Thursday, July 7th, 2011

According to the China Daily:

China and the Democratic People’s Republic of Korea (DPRK) have agreed to share their experience and beef up cooperation in exploring and utilizing renewable energy.

The agreement was made during a meeting on Wednesday between senior Communist Party of China (CPC) official Zhou Yongkang and a delegation from the Korean Workers Party (KWP), led by Thae Jong Su, an alternate member of the KWP’s Political Bureau and member of the Secretariat.

Thae told Zhou that the main purpose of his current China trip is to learn from China’s experience in developing geothermal resources, as specified by the DPRK’s top leader, Kim Jong-il.

The DPRK hopes to use geothermal energy in its efforts to develop its economy and build a strong and prosperous country, Thae said.

Zhou, a member of the Standing Committee of the CPC Central Committee Political Bureau, told Thae that China would like to enhance its exchanges with the DPRK in the field in order to jointly improve their capability to develop and utilize renewable energy.

“I once worked in China’s oil industry for a long time, so I fully understood the importance of energy to a country,” said Zhou, who is also secretary of the Political Science and Law Committee of the CPC Central Committee.

Zhou served as vice minister of the Ministry of the Petroleum Industry from 1985 to 1988 and went on to work as deputy general manager of the China National Petroleum and Natural Gas Corporation from 1988 to 1996.
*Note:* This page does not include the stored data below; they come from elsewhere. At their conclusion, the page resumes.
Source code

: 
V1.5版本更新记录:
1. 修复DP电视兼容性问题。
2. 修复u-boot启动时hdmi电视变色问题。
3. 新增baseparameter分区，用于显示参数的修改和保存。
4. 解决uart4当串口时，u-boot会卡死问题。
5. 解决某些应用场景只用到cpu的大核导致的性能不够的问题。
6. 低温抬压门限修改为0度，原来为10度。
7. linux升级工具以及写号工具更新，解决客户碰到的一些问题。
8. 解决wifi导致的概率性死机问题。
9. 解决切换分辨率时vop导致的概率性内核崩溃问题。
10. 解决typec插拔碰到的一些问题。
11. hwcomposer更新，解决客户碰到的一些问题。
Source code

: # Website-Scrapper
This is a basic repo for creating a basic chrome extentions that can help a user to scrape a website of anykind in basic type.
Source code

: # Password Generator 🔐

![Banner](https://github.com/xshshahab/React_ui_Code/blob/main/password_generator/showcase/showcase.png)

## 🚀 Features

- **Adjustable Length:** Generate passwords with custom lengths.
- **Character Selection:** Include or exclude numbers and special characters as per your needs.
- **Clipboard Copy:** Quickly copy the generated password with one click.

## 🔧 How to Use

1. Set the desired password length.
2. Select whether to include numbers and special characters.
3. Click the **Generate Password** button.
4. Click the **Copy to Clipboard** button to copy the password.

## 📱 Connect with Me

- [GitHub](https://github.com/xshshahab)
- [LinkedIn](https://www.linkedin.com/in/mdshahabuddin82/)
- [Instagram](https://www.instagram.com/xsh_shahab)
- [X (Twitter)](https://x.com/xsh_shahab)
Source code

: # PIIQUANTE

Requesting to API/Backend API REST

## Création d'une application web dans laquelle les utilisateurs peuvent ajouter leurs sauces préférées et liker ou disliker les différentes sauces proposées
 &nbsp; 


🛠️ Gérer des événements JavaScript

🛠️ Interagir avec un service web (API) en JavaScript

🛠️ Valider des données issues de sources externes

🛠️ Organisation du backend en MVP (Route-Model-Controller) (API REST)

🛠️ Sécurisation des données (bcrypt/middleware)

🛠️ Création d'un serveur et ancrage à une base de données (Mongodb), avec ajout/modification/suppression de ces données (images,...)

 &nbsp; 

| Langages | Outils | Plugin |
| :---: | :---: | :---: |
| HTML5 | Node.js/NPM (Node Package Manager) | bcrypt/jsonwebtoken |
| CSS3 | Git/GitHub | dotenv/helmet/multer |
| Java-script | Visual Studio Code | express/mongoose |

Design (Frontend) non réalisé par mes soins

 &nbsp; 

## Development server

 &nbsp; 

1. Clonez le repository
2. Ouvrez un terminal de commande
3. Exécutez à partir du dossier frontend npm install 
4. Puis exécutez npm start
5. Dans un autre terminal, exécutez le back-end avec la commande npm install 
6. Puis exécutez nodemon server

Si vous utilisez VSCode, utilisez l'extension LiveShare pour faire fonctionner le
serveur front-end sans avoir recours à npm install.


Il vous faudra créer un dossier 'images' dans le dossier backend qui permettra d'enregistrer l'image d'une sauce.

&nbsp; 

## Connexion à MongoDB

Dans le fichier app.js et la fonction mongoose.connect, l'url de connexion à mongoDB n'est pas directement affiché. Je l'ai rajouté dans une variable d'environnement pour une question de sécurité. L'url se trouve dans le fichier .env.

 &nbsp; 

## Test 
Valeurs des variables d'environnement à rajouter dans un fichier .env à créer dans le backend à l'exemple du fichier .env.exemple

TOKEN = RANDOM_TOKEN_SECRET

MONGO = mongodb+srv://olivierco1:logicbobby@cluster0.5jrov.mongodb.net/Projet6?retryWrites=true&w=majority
He said China has been actively promoting reforms in its energy sector during the country’s 12th Five-year Plan period (2011-2015).

Hailing the sound momentum of China-DPRK relations, Zhou recalled Kim’s successful visit to China earlier this year, during which Kim exchanged views with President Hu Jintao on major issues of common concern.

Kim also sent a congratulatory letter to Hu regarding the 90th anniversary of the CPC’s founding, Zhou said.

“We are glad to see that the two sides have engaged in high-level exchanges and substantial cooperation in various areas and made concerted efforts for common development and regional peace and stability,” he said.

Thae also conveyed greetings from Kim to Hu during the meeting.

The DPRK delegation is visiting China from July 5 to 9 at the invitation of the International Department of the CPC Central Committee.

Senior CPC official Liu Qi also met with the delegation later Wednesday afternoon.

Liu, a member of the Political Bureau of the CPC Central Committee and secretary of the Beijing Municipal Committee of the CPC, said China and the DPRK currently boast “frequent high-level visits, increasing strategic communication, deepening economic cooperation and active cultural exchanges.”

“China is ready to make joint efforts with the DPRK to implement the consensus reached by the two top leaders and further expand exchanges and cooperation in all areas,” Liu said.

Liu said that he hopes the people of the DPRK see continued progress in the country’s development under the leadership of Kim.

Liu also briefed Thae on Beijing’s economic and social development.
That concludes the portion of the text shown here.